What I can’t quite understand, however, is why Bill Cosby can so readily see the racism in the case of President Obama, but has trouble seeing the racism in the case of Trayvon Martin? Is it because Obama is a wealthy, powerful politician who graduated from Harvard? I’d hate to say this, but Bill Cosby’s remarks, while somewhat accurate, are both elitist and a little more political than they should be.
It is likely more than coincidental that Bill Cosby’s comments on gun control and President Obama just happen to support the Democratic agenda. It’s also interesting that his decision to evade the issue of race in the case of Trayvon Martin is similar to the response of President Obama himself. What Bill Cosby, President Obama and others must understand is that racism doesn’t just show itself in the White House. It exists in an even more pervasive form in other segments of our society.
Bill Cosby’s remarks were not off-base and were far more constructive than his rants against young single parents several years ago. I share Bill Cosby’s frustrations with young black parents, especially when I meet the young brother with 8 kids, 6 baby mamas, no education, no job, a bottle in his hand, a joint in his mouth, 37 tattoos and a felony. But it’s important that any conversation about the lack of progress among some of us in the black community comes with an equally diligent commitment to confronting the systems that lead to the stomach-churning outcomes we see in our communities every day.
In other words, when I see the brother with all the kids and no education, I realize that he is a product of a culture and environment that was designed for his self-destruction. He doesn’t own the media outlets that feed him music that teaches him to destroy his life, he doesn’t control the prison industrial complex that took away his father, and he has nothing to do with the fact that his local school system is woefully underfunded.
Conversations on race must be balanced, and I’m sure Bill Cosby understands this. What I hope Bill Cosby also realizes, in his old age, is that we can’t just fight against racism when the victim is a Harvard graduate in the White House. Racism affects us all.
Zimmerman also organized protests against the police beating of a homeless black man. And in every call he ever made to 911 as captain of the Neighborhood Watch, he NEVER mentioned race until he was specifically asked by the dispatcher. So I have to agree with Cosby.

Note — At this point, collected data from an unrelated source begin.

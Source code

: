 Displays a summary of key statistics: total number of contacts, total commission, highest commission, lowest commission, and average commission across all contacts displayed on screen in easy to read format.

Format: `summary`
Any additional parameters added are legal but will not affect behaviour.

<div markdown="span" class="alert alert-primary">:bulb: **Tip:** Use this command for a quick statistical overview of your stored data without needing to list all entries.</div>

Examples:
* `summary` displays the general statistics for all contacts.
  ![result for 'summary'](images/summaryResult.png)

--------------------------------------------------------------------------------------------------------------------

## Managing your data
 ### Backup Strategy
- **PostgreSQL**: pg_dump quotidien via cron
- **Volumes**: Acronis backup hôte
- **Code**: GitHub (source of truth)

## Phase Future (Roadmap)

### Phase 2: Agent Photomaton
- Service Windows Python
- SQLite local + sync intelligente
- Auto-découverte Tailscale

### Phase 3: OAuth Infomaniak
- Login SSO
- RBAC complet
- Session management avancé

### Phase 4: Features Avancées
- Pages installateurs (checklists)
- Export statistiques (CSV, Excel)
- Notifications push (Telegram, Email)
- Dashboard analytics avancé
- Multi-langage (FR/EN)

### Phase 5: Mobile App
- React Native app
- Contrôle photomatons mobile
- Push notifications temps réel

everyone should read this http://news.yahoo.com/problem-isnt-just-illegal-immigration-legal-immigration-too-000049667.html
Hey wait a minute….wasn’t Zimmerman a minority?
Facts:
•Zimmerman grew up in a mixed-race household
•He was an altar boy at his Caltholic church from age 7-17
•He is bilingual
•After he finished high school, he studied for and got an insurance license
•In 2004, Zimmerman and a black friend opened an Allstate insurance office
Excuse me but did you just type, “this is what money do to to un-couth that has more money than sense?” I believe the gramatically correct phrase is, “This is what money does…”

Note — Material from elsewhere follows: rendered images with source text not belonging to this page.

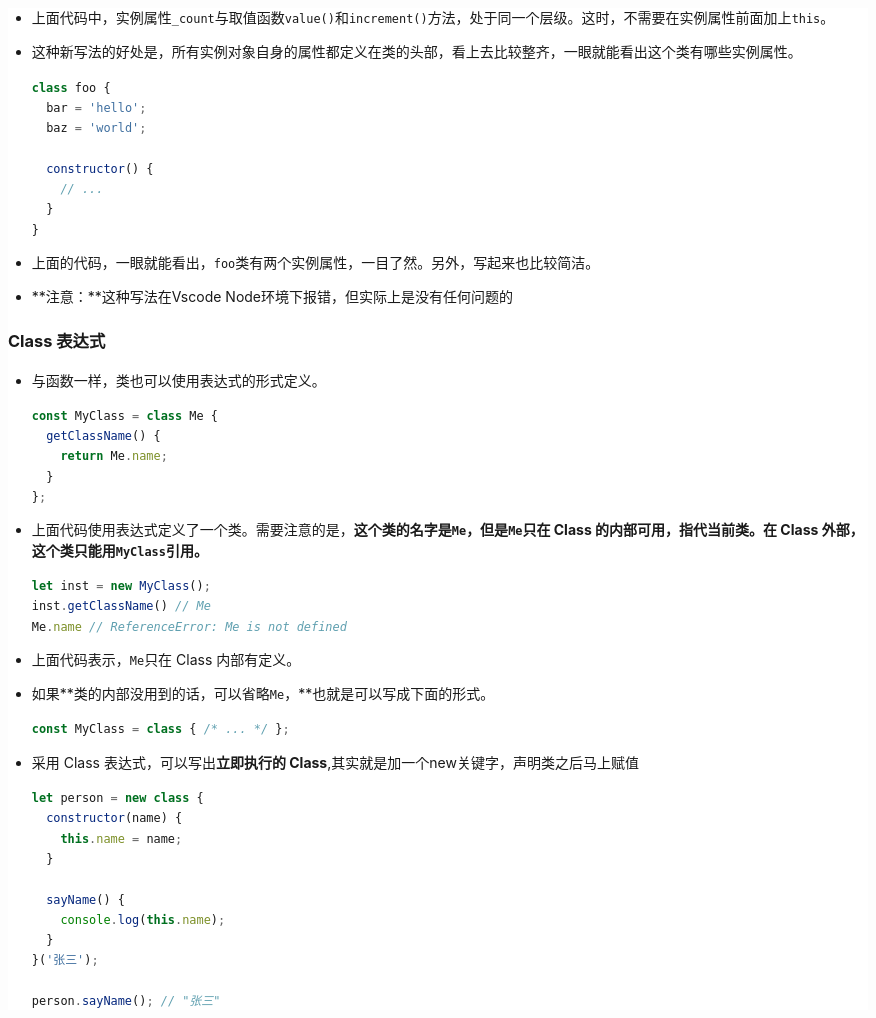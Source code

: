 - 上面代码中，实例属性`_count`与取值函数`value()`和`increment()`方法，处于同一个层级。这时，不需要在实例属性前面加上`this`。

- 这种新写法的好处是，所有实例对象自身的属性都定义在类的头部，看上去比较整齐，一眼就能看出这个类有哪些实例属性。

  ```javascript
  class foo {
    bar = 'hello';
    baz = 'world';
  
    constructor() {
      // ...
    }
  }
  ```

- 上面的代码，一眼就能看出，`foo`类有两个实例属性，一目了然。另外，写起来也比较简洁。

- **注意：**这种写法在Vscode Node环境下报错，但实际上是没有任何问题的

### Class 表达式

- 与函数一样，类也可以使用表达式的形式定义。

  ```javascript
  const MyClass = class Me {
    getClassName() {
      return Me.name;
    }
  };
  ```

- 上面代码使用表达式定义了一个类。需要注意的是，**这个类的名字是`Me`，但是`Me`只在 Class 的内部可用，指代当前类。在 Class 外部，这个类只能用`MyClass`引用。**

  ```javascript
  let inst = new MyClass();
  inst.getClassName() // Me
  Me.name // ReferenceError: Me is not defined
  ```

- 上面代码表示，`Me`只在 Class 内部有定义。

- 如果**类的内部没用到的话，可以省略`Me`，**也就是可以写成下面的形式。

  ```javascript
  const MyClass = class { /* ... */ };
  ```

- 采用 Class 表达式，可以写出**立即执行的 Class**,其实就是加一个new关键字，声明类之后马上赋值

  ```javascript
  let person = new class {
    constructor(name) {
      this.name = name;
    }
  
    sayName() {
      console.log(this.name);
    }
  }('张三');
  
  person.sayName(); // "张三"
  ```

“Bill Cosby did, however, address racism as it pertained to President Obama. He referred to those who are making unfair racial attacks on the president as being “un-American.” Bill Cosby was right on the mark, since the racism being thrust at the president is an embarrassment to our nation and threatens the stability and functionality of our government.”—– Dr. Boyce Watkins
I beg to differ and am sure many would with that statement. This incorporated entity called the UNITED STATES OF AMERICA (one must know his-story to appreciate that statement) was funded on ethnic hate, misnomered racism (an artificial concept created by hate filled people to separate them from us) when they decimated the original inhabitants on the land, stole your ancestors and held them as prisoners of imperial and colonialist war for hundreds of years and created the very same manufactured being we now are afraid off and of which I called the American knee-grow. The constitution, which is really a mission statement for the corporation called America Inc., still has Africans as 3/5th of human being. The Dred Scott proclamation that “negro has no rights a white man is compelled to respect” has birth the self same attitude in the Educational, judicial, entertainment, Employment, Military, Economic, social and Religious areas of people activity, of which the European Americans control. These are the same physical and philosophical children of the pilgrims who came to America, all those years ago. After these pilgrims- mostly the under bellies of their society, were turfed out of the Brutish Empire for being the lowest forms of vermin’s and criminals in that society.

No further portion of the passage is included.